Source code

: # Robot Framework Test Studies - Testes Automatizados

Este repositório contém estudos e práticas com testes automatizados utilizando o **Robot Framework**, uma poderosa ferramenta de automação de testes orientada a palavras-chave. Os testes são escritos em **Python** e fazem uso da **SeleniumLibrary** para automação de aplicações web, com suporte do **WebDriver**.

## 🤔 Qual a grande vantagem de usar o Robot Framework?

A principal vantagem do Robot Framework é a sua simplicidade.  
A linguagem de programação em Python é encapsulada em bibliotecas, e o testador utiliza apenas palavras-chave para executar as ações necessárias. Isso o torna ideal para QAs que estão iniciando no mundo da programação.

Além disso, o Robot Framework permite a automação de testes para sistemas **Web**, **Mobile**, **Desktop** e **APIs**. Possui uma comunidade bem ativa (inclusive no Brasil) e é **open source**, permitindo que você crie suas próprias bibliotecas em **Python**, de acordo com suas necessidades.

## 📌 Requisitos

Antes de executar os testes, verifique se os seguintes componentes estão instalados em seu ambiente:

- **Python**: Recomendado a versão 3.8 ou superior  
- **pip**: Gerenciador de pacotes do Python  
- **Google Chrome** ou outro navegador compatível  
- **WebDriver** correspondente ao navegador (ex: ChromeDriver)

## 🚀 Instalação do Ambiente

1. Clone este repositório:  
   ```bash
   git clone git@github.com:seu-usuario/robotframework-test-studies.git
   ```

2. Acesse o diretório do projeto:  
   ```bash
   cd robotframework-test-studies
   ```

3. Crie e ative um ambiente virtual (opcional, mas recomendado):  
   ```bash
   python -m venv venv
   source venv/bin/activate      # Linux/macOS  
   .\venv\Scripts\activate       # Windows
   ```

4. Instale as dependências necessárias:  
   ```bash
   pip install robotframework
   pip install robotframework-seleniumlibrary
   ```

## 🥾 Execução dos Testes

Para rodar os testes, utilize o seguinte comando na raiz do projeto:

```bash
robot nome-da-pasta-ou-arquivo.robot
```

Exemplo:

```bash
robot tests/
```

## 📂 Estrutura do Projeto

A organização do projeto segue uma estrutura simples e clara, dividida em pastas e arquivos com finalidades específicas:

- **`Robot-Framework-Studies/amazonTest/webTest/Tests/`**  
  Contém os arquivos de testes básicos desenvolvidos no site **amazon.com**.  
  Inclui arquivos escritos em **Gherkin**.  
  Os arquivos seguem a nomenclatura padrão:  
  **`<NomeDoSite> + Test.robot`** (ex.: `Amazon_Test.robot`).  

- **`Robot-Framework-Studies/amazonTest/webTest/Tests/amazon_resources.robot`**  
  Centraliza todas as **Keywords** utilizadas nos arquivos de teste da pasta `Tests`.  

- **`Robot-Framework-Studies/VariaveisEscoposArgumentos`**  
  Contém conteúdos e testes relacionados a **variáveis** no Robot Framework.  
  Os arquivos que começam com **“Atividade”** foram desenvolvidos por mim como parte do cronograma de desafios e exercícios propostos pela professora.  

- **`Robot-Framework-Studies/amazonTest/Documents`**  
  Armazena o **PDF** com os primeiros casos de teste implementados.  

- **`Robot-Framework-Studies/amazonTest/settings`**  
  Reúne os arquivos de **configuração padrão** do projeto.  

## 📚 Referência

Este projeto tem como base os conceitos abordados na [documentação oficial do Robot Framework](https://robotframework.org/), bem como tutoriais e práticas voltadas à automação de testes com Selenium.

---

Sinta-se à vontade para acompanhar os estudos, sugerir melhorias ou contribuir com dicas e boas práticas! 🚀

● **EXERCISE DIRECTIONS**
Please write out the records from above, keeping every line exact.

● **WRITTEN SOLUTION**
Source code

: # Robot Framework Test Studies - Testes Automatizados

Este repositório contém estudos e práticas com testes automatizados utilizando o **Robot Framework**, uma poderosa ferramenta de automação de testes orientada a palavras-chave. Os testes são escritos em **Python** e fazem uso da **SeleniumLibrary** para automação de aplicações web, com suporte do **WebDriver**.

## 🤔 Qual a grande vantagem de usar o Robot Framework?

A principal vantagem do Robot Framework é a sua simplicidade.  
A linguagem de programação em Python é encapsulada em bibliotecas, e o testador utiliza apenas palavras-chave para executar as ações necessárias. Isso o torna ideal para QAs que estão iniciando no mundo da programação.

Além disso, o Robot Framework permite a automação de testes para sistemas **Web**, **Mobile**, **Desktop** e **APIs**. Possui uma comunidade bem ativa (inclusive no Brasil) e é **open source**, permitindo que você crie suas próprias bibliotecas em **Python**, de acordo com suas necessidades.

## 📌 Requisitos

Antes de executar os testes, verifique se os seguintes componentes estão instalados em seu ambiente:

- **Python**: Recomendado a versão 3.8 ou superior  
- **pip**: Gerenciador de pacotes do Python  
- **Google Chrome** ou outro navegador compatível  
- **WebDriver** correspondente ao navegador (ex: ChromeDriver)

## 🚀 Instalação do Ambiente

1. Clone este repositório:  
   ```bash
   git clone git@github.com:seu-usuario/robotframework-test-studies.git
   ```

2. Acesse o diretório do projeto:  
   ```bash
   cd robotframework-test-studies
   ```

3. Crie e ative um ambiente virtual (opcional, mas recomendado):  
   ```bash
   python -m venv venv
   source venv/bin/activate      # Linux/macOS  
   .\venv\Scripts\activate       # Windows
   ```

4. Instale as dependências necessárias:  
   ```bash
   pip install robotframework
   pip install robotframework-seleniumlibrary
   ```

## 🥾 Execução dos Testes

Para rodar os testes, utilize o seguinte comando na raiz do projeto:

```bash
robot nome-da-pasta-ou-arquivo.robot
```

Exemplo:

```bash
robot tests/
```

## 📂 Estrutura do Projeto

A organização do projeto segue uma estrutura simples e clara, dividida em pastas e arquivos com finalidades específicas:

- **`Robot-Framework-Studies/amazonTest/webTest/Tests/`**  
  Contém os arquivos de testes básicos desenvolvidos no site **amazon.com**.  
  Inclui arquivos escritos em **Gherkin**.  
  Os arquivos seguem a nomenclatura padrão:  
  **`<NomeDoSite> + Test.robot`** (ex.: `Amazon_Test.robot`).  

- **`Robot-Framework-Studies/amazonTest/webTest/Tests/amazon_resources.robot`**  
  Centraliza todas as **Keywords** utilizadas nos arquivos de teste da pasta `Tests`.  

- **`Robot-Framework-Studies/VariaveisEscoposArgumentos`**  
  Contém conteúdos e testes relacionados a **variáveis** no Robot Framework.  
  Os arquivos que começam com **“Atividade”** foram desenvolvidos por mim como parte do cronograma de desafios e exercícios propostos pela professora.  

- **`Robot-Framework-Studies/amazonTest/Documents`**  
  Armazena o **PDF** com os primeiros casos de teste implementados.  

- **`Robot-Framework-Studies/amazonTest/settings`**  
  Reúne os arquivos de **configuração padrão** do projeto.  

## 📚 Referência

Este projeto tem como base os conceitos abordados na [documentação oficial do Robot Framework](https://robotframework.org/), bem como tutoriais e práticas voltadas à automação de testes com Selenium.

---

Sinta-se à vontade para acompanhar os estudos, sugerir melhorias ou contribuir com dicas e boas práticas! 🚀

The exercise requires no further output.